Ia teringat kembali pada hari-hari di Pasar
Premedia, pada wajah Profesor Kertas dan Doktor Stempel. Sebuah rahasia yang ia
kira terkubur dalam-dalam, kini kembali menyeruak ke permukaan. Ia tahu,
langkah selanjutnya haruslah memadamkan api ini sebelum melahap semuanya. Dan
ia akan melakukan apa pun yang diperlukan.
Sementara itu, di tengah hiruk pikuk Jakarta, Recky
merasakan angin berbalik. Badai telah dimulai. Ia telah mengambil langkah
pertama. Kini, ia hanya bisa berharap bahwa kekuatan kebenaran akan cukup kuat
untuk menghadapi badai yang akan datang. Ia tahu bahwa ia telah menjadi target.

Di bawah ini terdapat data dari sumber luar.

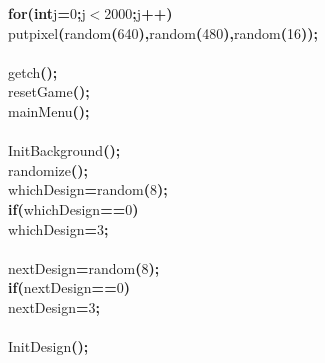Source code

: \documentclass[a4paper, 10pt]{article}
\newcommand\SPC{\hspace*{0.6em}}
\newcommand{\CppAIdentifier}[1]{#1}
\newcommand{\CppANumber}[1]{\textcolor[rgb]{0.5,0,0.5}{#1}}
\newcommand{\CppAReservedWord}[1]{\textbf{#1}}
\newcommand{\CppASpace}[1]{\colorbox[rgb]{1,1,1}{#1}}
\newcommand{\CppASymbol}[1]{\textbf{\textcolor[rgb]{1,0,0}{#1}}}
\begin{document}
\begin{ttfamily}
\CppASpace{\SPC \SPC }\CppAReservedWord{for}\CppASymbol{(}\CppAReservedWord{int}\CppASpace{\SPC }\CppAIdentifier{j}\CppASymbol{=}\CppANumber{0}\CppASymbol{;}\CppAIdentifier{j}\CppASymbol{$<$}\CppANumber{2000}\CppASymbol{;}\CppAIdentifier{j}\CppASymbol{++}\CppASymbol{)}\\
\CppASpace{\SPC \SPC \SPC }\CppAIdentifier{putpixel}\CppASymbol{(}\CppAIdentifier{random}\CppASymbol{(}\CppANumber{640}\CppASymbol{)}\CppASymbol{,}\CppAIdentifier{random}\CppASymbol{(}\CppANumber{480}\CppASymbol{)}\CppASymbol{,}\CppAIdentifier{random}\CppASymbol{(}\CppANumber{16}\CppASymbol{)}\CppASymbol{)}\CppASymbol{;}\\
\\
\CppASpace{\SPC \SPC }\CppAIdentifier{getch}\CppASymbol{(}\CppASymbol{)}\CppASymbol{;}\\
\CppASpace{\SPC \SPC }\CppAIdentifier{resetGame}\CppASymbol{(}\CppASymbol{)}\CppASymbol{;}\\
\CppASpace{\SPC \SPC }\CppAIdentifier{mainMenu}\CppASymbol{(}\CppASymbol{)}\CppASymbol{;}\\
\\
\CppASpace{\SPC \SPC }\CppAIdentifier{InitBackground}\CppASymbol{(}\CppASymbol{)}\CppASymbol{;}\\
\CppASpace{\SPC \SPC }\CppAIdentifier{randomize}\CppASymbol{(}\CppASymbol{)}\CppASymbol{;}\\
\CppASpace{\SPC \SPC }\CppAIdentifier{whichDesign}\CppASymbol{=}\CppAIdentifier{random}\CppASymbol{(}\CppANumber{8}\CppASymbol{)}\CppASymbol{;}\\
\CppASpace{\SPC \SPC }\CppAReservedWord{if}\CppASymbol{(}\CppAIdentifier{whichDesign}\CppASymbol{==}\CppANumber{0}\CppASymbol{)}\\
\CppASpace{\SPC \SPC \SPC }\CppAIdentifier{whichDesign}\CppASymbol{=}\CppANumber{3}\CppASymbol{;}\\
\\
\CppASpace{\SPC \SPC }\CppAIdentifier{nextDesign}\CppASymbol{=}\CppAIdentifier{random}\CppASymbol{(}\CppANumber{8}\CppASymbol{)}\CppASymbol{;}\\
\CppASpace{\SPC \SPC }\CppAReservedWord{if}\CppASymbol{(}\CppAIdentifier{nextDesign}\CppASymbol{==}\CppANumber{0}\CppASymbol{)}\\
\CppASpace{\SPC \SPC \SPC }\CppAIdentifier{nextDesign}\CppASymbol{=}\CppANumber{3}\CppASymbol{;}\\
\\
\CppASpace{\SPC \SPC }\CppAIdentifier{InitDesign}\CppASymbol{(}\CppASymbol{)}\CppASymbol{;}\\

\end{ttfamily}
\end{document}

Tetapi ia juga tahu bahwa ia tidak sendirian.
Catatan:
Bab ini fokus pada efek viral dari tulisan Recky
dan bagaimana ia mendapatkan platform yang lebih besar melalui Ibrami Nasdi.
Ini juga menyoroti peningkatan tekanan dan ancaman yang diterima Recky, serta
reaksi panik dari pihak Istana dan kepolisian. Pengakuan Deni di forum publik
semakin mengintensifkan konflik. Bab ini menggarisbawahi "perang
informasi" dan risiko yang dihadapi oleh mereka yang berani berbicara.